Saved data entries
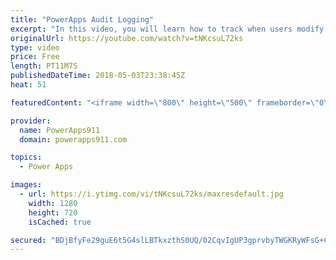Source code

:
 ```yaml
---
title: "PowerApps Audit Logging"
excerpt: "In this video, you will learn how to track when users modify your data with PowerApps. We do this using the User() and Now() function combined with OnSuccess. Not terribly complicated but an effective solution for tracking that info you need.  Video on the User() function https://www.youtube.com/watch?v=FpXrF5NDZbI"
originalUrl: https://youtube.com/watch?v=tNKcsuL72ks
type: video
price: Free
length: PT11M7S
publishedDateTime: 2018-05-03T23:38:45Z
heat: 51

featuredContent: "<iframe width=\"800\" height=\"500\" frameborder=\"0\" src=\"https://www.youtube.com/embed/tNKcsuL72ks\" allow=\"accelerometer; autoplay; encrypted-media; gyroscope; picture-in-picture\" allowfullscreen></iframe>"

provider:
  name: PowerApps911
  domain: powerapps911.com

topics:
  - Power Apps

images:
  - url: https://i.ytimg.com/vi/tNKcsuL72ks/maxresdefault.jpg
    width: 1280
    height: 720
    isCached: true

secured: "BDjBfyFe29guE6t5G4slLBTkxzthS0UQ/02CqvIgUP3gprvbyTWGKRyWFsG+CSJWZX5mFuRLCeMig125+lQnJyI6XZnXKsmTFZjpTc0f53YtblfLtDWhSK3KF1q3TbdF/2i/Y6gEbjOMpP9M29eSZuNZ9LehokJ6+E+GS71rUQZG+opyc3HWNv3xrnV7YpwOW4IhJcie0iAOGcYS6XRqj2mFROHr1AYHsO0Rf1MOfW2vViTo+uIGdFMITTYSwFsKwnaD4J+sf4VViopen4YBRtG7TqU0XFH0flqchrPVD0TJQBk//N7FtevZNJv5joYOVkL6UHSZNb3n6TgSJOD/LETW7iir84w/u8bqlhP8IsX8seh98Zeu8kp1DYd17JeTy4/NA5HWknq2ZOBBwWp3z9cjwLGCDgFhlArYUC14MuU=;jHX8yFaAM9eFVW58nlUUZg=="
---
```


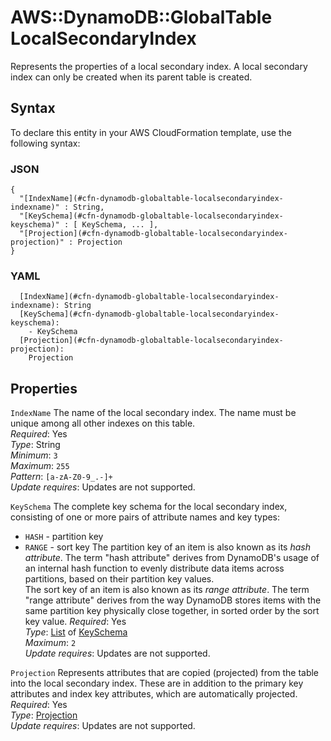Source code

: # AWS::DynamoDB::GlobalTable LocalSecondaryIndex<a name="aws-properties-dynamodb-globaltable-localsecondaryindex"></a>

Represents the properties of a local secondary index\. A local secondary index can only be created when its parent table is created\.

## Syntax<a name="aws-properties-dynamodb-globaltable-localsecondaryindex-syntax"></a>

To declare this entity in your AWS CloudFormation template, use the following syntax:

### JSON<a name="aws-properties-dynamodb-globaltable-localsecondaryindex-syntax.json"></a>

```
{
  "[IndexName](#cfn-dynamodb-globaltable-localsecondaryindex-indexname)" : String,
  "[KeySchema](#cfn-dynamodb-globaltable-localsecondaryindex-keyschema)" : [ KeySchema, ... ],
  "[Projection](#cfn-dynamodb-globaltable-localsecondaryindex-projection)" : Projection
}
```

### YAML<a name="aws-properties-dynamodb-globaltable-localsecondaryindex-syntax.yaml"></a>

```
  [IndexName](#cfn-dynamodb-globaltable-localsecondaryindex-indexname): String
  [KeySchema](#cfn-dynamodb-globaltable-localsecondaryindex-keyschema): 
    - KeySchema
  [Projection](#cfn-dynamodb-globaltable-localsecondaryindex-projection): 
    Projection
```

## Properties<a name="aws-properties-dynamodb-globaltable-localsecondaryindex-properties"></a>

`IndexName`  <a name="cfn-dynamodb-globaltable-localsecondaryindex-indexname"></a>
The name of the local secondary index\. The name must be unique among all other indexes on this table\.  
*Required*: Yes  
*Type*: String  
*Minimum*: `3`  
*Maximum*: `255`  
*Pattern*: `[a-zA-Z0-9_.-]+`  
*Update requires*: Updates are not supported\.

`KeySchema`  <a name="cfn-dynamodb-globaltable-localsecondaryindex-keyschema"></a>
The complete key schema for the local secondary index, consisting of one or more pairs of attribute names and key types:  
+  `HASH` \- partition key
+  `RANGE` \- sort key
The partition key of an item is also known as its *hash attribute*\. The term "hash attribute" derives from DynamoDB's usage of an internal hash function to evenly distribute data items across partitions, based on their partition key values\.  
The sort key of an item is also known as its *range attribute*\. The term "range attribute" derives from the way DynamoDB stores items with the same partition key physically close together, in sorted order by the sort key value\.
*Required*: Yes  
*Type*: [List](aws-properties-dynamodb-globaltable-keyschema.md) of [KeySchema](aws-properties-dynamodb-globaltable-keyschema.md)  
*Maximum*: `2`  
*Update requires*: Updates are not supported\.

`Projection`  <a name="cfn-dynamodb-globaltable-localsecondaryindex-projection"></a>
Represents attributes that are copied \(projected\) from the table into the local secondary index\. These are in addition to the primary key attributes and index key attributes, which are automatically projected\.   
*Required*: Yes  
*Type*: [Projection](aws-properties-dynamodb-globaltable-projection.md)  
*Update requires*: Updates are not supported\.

_What is being asked_
Copy out the records exactly. Do not include the pictures.

_Task solution_
Source code

:
 ```yaml
---
title: "PowerApps Audit Logging"
excerpt: "In this video, you will learn how to track when users modify your data with PowerApps. We do this using the User() and Now() function combined with OnSuccess. Not terribly complicated but an effective solution for tracking that info you need.  Video on the User() function https://www.youtube.com/watch?v=FpXrF5NDZbI"
originalUrl: https://youtube.com/watch?v=tNKcsuL72ks
type: video
price: Free
length: PT11M7S
publishedDateTime: 2018-05-03T23:38:45Z
heat: 51

featuredContent: "<iframe width=\"800\" height=\"500\" frameborder=\"0\" src=\"https://www.youtube.com/embed/tNKcsuL72ks\" allow=\"accelerometer; autoplay; encrypted-media; gyroscope; picture-in-picture\" allowfullscreen></iframe>"

provider:
  name: PowerApps911
  domain: powerapps911.com

topics:
  - Power Apps

images:
  - url: https://i.ytimg.com/vi/tNKcsuL72ks/maxresdefault.jpg
    width: 1280
    height: 720
    isCached: true

secured: "BDjBfyFe29guE6t5G4slLBTkxzthS0UQ/02CqvIgUP3gprvbyTWGKRyWFsG+CSJWZX5mFuRLCeMig125+lQnJyI6XZnXKsmTFZjpTc0f53YtblfLtDWhSK3KF1q3TbdF/2i/Y6gEbjOMpP9M29eSZuNZ9LehokJ6+E+GS71rUQZG+opyc3HWNv3xrnV7YpwOW4IhJcie0iAOGcYS6XRqj2mFROHr1AYHsO0Rf1MOfW2vViTo+uIGdFMITTYSwFsKwnaD4J+sf4VViopen4YBRtG7TqU0XFH0flqchrPVD0TJQBk//N7FtevZNJv5joYOVkL6UHSZNb3n6TgSJOD/LETW7iir84w/u8bqlhP8IsX8seh98Zeu8kp1DYd17JeTy4/NA5HWknq2ZOBBwWp3z9cjwLGCDgFhlArYUC14MuU=;jHX8yFaAM9eFVW58nlUUZg=="
---
```


Source code

: # AWS::DynamoDB::GlobalTable LocalSecondaryIndex<a name="aws-properties-dynamodb-globaltable-localsecondaryindex"></a>

Represents the properties of a local secondary index\. A local secondary index can only be created when its parent table is created\.

## Syntax<a name="aws-properties-dynamodb-globaltable-localsecondaryindex-syntax"></a>

To declare this entity in your AWS CloudFormation template, use the following syntax:

### JSON<a name="aws-properties-dynamodb-globaltable-localsecondaryindex-syntax.json"></a>

```
{
  "[IndexName](#cfn-dynamodb-globaltable-localsecondaryindex-indexname)" : String,
  "[KeySchema](#cfn-dynamodb-globaltable-localsecondaryindex-keyschema)" : [ KeySchema, ... ],
  "[Projection](#cfn-dynamodb-globaltable-localsecondaryindex-projection)" : Projection
}
```

### YAML<a name="aws-properties-dynamodb-globaltable-localsecondaryindex-syntax.yaml"></a>

```
  [IndexName](#cfn-dynamodb-globaltable-localsecondaryindex-indexname): String
  [KeySchema](#cfn-dynamodb-globaltable-localsecondaryindex-keyschema): 
    - KeySchema
  [Projection](#cfn-dynamodb-globaltable-localsecondaryindex-projection): 
    Projection
```

## Properties<a name="aws-properties-dynamodb-globaltable-localsecondaryindex-properties"></a>

`IndexName`  <a name="cfn-dynamodb-globaltable-localsecondaryindex-indexname"></a>
The name of the local secondary index\. The name must be unique among all other indexes on this table\.  
*Required*: Yes  
*Type*: String  
*Minimum*: `3`  
*Maximum*: `255`  
*Pattern*: `[a-zA-Z0-9_.-]+`  
*Update requires*: Updates are not supported\.

`KeySchema`  <a name="cfn-dynamodb-globaltable-localsecondaryindex-keyschema"></a>
The complete key schema for the local secondary index, consisting of one or more pairs of attribute names and key types:  
+  `HASH` \- partition key
+  `RANGE` \- sort key
The partition key of an item is also known as its *hash attribute*\. The term "hash attribute" derives from DynamoDB's usage of an internal hash function to evenly distribute data items across partitions, based on their partition key values\.  
The sort key of an item is also known as its *range attribute*\. The term "range attribute" derives from the way DynamoDB stores items with the same partition key physically close together, in sorted order by the sort key value\.
*Required*: Yes  
*Type*: [List](aws-properties-dynamodb-globaltable-keyschema.md) of [KeySchema](aws-properties-dynamodb-globaltable-keyschema.md)  
*Maximum*: `2`  
*Update requires*: Updates are not supported\.

`Projection`  <a name="cfn-dynamodb-globaltable-localsecondaryindex-projection"></a>
Represents attributes that are copied \(projected\) from the table into the local secondary index\. These are in addition to the primary key attributes and index key attributes, which are automatically projected\.   
*Required*: Yes  
*Type*: [Projection](aws-properties-dynamodb-globaltable-projection.md)  
*Update requires*: Updates are not supported\.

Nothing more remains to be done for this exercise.